▸ **AIM OF THE EXERCISE**
Return the run of lines below that opens with the line containing "- **R2 Score**: Score" and closes with the line containing "After fitting the", keeping each one exact.

*** THE RECORDS

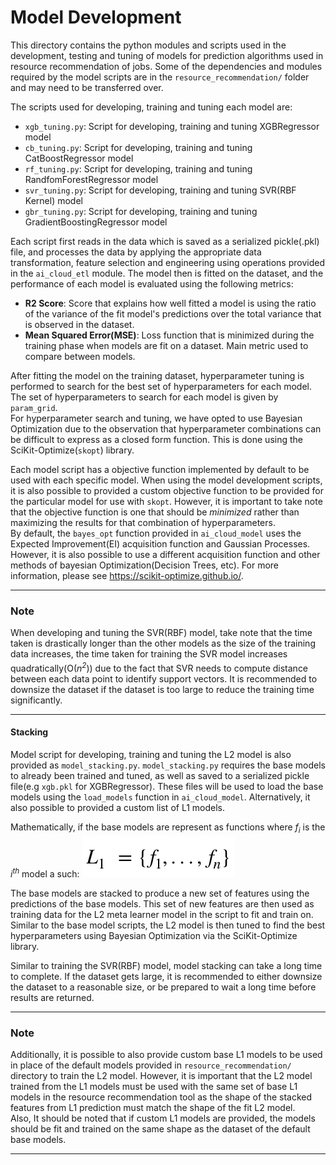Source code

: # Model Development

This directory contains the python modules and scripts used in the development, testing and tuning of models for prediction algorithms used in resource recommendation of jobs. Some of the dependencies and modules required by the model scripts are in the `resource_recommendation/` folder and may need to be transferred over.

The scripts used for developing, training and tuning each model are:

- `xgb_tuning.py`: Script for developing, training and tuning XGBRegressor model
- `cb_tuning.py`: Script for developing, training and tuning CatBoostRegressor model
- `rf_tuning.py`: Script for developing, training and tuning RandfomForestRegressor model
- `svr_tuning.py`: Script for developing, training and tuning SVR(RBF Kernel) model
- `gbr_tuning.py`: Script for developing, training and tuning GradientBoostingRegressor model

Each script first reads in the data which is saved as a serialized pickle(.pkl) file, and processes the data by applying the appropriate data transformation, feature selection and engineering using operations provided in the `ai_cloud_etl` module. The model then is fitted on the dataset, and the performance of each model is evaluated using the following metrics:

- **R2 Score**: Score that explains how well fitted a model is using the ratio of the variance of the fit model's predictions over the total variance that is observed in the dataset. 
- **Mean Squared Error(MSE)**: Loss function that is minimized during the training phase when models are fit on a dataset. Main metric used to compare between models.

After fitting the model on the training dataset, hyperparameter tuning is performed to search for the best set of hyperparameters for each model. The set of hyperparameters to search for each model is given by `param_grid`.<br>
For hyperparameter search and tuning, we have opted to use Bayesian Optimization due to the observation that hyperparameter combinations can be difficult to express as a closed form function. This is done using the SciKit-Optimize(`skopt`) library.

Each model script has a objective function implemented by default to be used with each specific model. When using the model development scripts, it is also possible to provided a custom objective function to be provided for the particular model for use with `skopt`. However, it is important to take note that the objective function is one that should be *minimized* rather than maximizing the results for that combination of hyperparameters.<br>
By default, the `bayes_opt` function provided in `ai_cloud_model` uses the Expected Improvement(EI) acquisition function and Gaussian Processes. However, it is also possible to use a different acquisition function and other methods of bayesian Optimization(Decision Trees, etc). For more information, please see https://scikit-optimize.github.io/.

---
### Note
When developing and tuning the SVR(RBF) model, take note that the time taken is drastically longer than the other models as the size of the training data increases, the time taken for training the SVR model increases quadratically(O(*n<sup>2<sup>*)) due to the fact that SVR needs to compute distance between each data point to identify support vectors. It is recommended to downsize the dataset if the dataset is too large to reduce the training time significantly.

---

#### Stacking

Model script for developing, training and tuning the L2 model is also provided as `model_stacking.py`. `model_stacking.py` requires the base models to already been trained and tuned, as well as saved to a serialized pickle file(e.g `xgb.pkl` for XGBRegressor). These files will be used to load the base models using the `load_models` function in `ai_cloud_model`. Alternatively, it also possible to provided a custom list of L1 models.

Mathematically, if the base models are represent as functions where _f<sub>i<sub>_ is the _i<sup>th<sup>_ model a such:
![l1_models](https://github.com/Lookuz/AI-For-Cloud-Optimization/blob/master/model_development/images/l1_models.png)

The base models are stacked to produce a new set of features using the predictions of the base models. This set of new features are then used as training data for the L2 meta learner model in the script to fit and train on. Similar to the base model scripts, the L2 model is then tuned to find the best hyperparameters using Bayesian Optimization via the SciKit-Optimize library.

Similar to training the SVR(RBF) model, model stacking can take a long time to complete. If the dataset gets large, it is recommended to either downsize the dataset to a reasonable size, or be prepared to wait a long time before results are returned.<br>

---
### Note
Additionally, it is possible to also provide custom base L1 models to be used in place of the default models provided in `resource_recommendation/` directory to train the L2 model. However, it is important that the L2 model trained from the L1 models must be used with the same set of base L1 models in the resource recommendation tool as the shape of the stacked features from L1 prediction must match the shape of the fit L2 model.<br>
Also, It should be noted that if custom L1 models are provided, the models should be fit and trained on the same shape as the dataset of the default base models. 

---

******
*** THE RECORDS

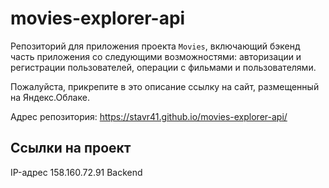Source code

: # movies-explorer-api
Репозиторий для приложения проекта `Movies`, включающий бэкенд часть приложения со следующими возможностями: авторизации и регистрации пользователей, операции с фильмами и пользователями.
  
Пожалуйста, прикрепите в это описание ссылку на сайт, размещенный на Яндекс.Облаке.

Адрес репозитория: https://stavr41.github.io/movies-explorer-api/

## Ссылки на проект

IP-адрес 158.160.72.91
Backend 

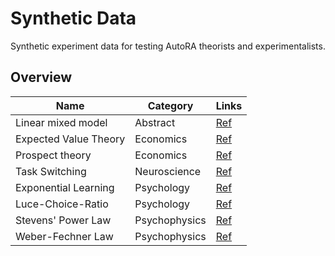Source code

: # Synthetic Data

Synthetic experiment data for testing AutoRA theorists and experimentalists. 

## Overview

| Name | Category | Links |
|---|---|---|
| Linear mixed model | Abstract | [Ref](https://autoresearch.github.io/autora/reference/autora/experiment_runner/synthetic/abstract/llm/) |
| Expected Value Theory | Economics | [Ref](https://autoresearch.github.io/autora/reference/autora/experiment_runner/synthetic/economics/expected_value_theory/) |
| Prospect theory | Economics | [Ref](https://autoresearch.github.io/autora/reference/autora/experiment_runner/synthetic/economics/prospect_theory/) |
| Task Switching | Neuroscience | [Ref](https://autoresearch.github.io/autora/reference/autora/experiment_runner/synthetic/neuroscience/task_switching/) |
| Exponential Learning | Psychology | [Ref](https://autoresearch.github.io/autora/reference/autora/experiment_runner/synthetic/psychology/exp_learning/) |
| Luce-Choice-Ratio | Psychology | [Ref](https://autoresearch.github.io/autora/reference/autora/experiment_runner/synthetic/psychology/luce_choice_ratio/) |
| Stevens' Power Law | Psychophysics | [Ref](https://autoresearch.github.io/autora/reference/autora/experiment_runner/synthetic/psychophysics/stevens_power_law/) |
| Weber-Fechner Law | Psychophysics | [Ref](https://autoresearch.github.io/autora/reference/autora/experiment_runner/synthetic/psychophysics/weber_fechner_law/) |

******

▸ **OUTPUT OF THE EXERCISE**
- **R2 Score**: Score that explains how well fitted a model is using the ratio of the variance of the fit model's predictions over the total variance that is observed in the dataset. 
- **Mean Squared Error(MSE)**: Loss function that is minimized during the training phase when models are fit on a dataset. Main metric used to compare between models.

After fitting the model on the training dataset, hyperparameter tuning is performed to search for the best set of hyperparameters for each model. The set of hyperparameters to search for each model is given by `param_grid`.<br>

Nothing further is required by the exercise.